Ivy League champion
- Conference: Ivy League

Ranking
- AP: No. 15
- Record: 7–1 (5–0 Ivy)
- Head coach: George Munger (4th season);
- Home stadium: Franklin Field

= 1941 Penn Quakers football team =

American college football season

The 1941 Penn Quakers football team was an American football team that represented the University of Pennsylvania in the Ivy League during the 1941 college football season.

In its fourth season under head coach George Munger, the team compiled a 7–1 record, won the Ivy League championship, outscored opponents by a total of 180 to 55, and was ranked No. 15 in the final AP Poll.
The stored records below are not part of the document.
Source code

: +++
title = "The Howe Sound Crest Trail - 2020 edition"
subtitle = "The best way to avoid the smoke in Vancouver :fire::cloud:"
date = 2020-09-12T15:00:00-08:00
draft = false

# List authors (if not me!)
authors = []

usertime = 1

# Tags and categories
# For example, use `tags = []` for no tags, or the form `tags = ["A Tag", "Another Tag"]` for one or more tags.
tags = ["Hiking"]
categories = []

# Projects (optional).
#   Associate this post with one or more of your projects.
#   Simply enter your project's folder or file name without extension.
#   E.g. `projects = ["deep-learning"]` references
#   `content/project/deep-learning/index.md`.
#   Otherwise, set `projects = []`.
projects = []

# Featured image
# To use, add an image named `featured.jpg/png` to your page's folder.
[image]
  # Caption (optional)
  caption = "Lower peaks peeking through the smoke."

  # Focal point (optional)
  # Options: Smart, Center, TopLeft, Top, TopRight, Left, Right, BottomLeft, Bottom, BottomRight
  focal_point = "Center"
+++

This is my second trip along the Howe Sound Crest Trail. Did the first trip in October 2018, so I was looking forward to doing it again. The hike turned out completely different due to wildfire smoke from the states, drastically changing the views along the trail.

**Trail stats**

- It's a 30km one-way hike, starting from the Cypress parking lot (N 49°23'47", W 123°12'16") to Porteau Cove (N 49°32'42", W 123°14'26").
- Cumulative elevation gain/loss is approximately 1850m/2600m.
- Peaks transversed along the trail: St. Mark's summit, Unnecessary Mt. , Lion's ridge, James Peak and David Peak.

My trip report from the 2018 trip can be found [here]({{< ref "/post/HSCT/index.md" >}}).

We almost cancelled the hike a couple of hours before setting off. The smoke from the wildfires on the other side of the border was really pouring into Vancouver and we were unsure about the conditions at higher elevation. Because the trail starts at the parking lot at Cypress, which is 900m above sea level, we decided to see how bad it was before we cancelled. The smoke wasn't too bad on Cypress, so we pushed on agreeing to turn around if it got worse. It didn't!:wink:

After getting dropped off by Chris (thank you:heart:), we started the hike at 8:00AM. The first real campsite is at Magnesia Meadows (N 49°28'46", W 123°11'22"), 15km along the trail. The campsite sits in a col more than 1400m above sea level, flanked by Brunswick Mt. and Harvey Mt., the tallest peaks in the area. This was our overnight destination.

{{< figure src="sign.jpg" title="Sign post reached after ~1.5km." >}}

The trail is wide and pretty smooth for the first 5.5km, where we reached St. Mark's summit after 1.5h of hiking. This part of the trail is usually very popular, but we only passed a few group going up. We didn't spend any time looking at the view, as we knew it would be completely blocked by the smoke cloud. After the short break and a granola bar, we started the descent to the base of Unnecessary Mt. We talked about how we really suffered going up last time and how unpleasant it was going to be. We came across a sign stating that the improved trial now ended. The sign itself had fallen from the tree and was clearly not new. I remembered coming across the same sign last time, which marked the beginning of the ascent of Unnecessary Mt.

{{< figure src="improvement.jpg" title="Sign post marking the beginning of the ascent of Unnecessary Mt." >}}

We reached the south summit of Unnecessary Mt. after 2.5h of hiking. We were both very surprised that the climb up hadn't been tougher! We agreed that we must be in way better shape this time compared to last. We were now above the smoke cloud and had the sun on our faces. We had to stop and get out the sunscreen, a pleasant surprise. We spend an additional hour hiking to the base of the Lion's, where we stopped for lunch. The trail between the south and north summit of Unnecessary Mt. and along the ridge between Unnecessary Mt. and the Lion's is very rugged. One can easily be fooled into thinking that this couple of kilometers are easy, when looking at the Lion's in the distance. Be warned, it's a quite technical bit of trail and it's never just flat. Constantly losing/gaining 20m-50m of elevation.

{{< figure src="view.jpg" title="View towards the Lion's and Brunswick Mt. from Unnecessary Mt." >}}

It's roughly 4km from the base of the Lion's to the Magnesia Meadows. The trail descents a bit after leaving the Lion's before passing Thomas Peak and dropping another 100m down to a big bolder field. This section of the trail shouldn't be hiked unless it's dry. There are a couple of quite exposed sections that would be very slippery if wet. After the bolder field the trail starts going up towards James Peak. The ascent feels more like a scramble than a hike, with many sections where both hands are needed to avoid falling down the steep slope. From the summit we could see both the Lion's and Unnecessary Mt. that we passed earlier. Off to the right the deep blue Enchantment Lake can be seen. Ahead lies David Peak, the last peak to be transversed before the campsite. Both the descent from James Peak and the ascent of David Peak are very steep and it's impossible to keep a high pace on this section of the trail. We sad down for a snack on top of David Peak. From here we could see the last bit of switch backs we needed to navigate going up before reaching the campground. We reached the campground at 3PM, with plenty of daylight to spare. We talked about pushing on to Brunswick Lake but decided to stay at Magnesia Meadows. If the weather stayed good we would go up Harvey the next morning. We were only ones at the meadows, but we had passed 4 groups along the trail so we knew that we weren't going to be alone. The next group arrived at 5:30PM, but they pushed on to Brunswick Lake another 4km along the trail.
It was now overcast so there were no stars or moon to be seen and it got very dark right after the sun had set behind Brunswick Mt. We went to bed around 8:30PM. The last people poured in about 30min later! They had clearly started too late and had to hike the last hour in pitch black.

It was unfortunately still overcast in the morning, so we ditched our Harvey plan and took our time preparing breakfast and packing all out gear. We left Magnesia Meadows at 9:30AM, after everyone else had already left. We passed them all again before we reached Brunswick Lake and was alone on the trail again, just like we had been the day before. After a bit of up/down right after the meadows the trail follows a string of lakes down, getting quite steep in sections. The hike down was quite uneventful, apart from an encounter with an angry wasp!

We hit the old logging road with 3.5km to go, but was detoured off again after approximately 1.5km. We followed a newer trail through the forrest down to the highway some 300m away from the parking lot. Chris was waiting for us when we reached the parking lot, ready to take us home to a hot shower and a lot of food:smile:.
The team's lone setback was a 13–6 loss to Navy.

Back Gene Davis was selected by the Associated Press as a first-team player on the 1941 All-Eastern football team, and end Bernie Kuczynski was named to the second team. Other key players included halfback Bob Odell, fullback Bert Stiff, and Bob Brundage.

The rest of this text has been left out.